I sink my toes into the wet pebbly sand. The tide of the Strait of Juan de Fuca comes in, covers my feet, splashes up my ankles. It’s cold, my toes are turning blue as I huddle in my coat and hat. I’ve taken off my shoes to do some “earthing”, a practice of keeping oneself connected to the healing properties of the earth. I need it now more than ever.

Nearby Atlas, my lab, and Baby, my friend’s corgi, roll and jump and pace. They’re excited to finally be out of the car. The two dogs and I are wildfire evacuees. We’re on Whidbey Island, north of Seattle, after nearly seven hours in my small car.

For every molecule of this sea and sand, I repeat low under my breath. “Thank you. Thank you. Thank you.”

Gratitude is needed now more than ever. Gratitude is the only thing that will save us. I pull on it for sustenance, for hope, for survival.
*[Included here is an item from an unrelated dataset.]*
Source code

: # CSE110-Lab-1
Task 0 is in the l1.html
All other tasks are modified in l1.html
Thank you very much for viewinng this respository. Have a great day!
It all started eleven days earlier and hundreds of miles south. My best friend passed away. She was Baby’s human. She was found in the horse stall with her beloved Arabian. It was her happy place. It was the best place I can imagine for her to pass on.  Just days later, as we were managing her house and her animals, as I was figuring out how to re-home her corgi, dramatic burnt orange clouds started to overwhelm the sky outside my office window. The wildfires that had haunted California were now consuming rural Oregon.

We had to run for our lives.

As I stand on the beach at Ebey’s Landing, my feet in the salt water, visibility is only about 30 feet. Just down the beach, a fisherman is lost in the fog as he casts his line. If you pretend, you can imagine it is fog. But it isn’t. The smell is strong and it sits like grit in the throat. It’s not just California and Oregon being consumed by fire. Washington state has it’s own wildfires, and winds have blown the smoke from all three states up north and over the island. Still, the smoke index is three times less here on Whidbey than it is back in my rural town of Estacada where I live. CNN and the New York Times have both featured my tiny adopted town (population 3,770) because for a few days it had the worst air quality in the world.

“Gratitude for the present moment and the fullness of life now is the true prosperity.”

– Eckhart Tolle

“Thank you. Thank you. Thank you.” I repeat as we turn into the road that leads to our temporary home.. A good friend and a bit of luck landed us here at this empty rental cabin. It was open for two weeks between long-term renters and was given for free. It was exactly what we needed, surrounded by a garden, apple trees, open land — and only a few minutes from the strait. It’s not just that gratitude makes one feel better. Gratitude begets generosity like this.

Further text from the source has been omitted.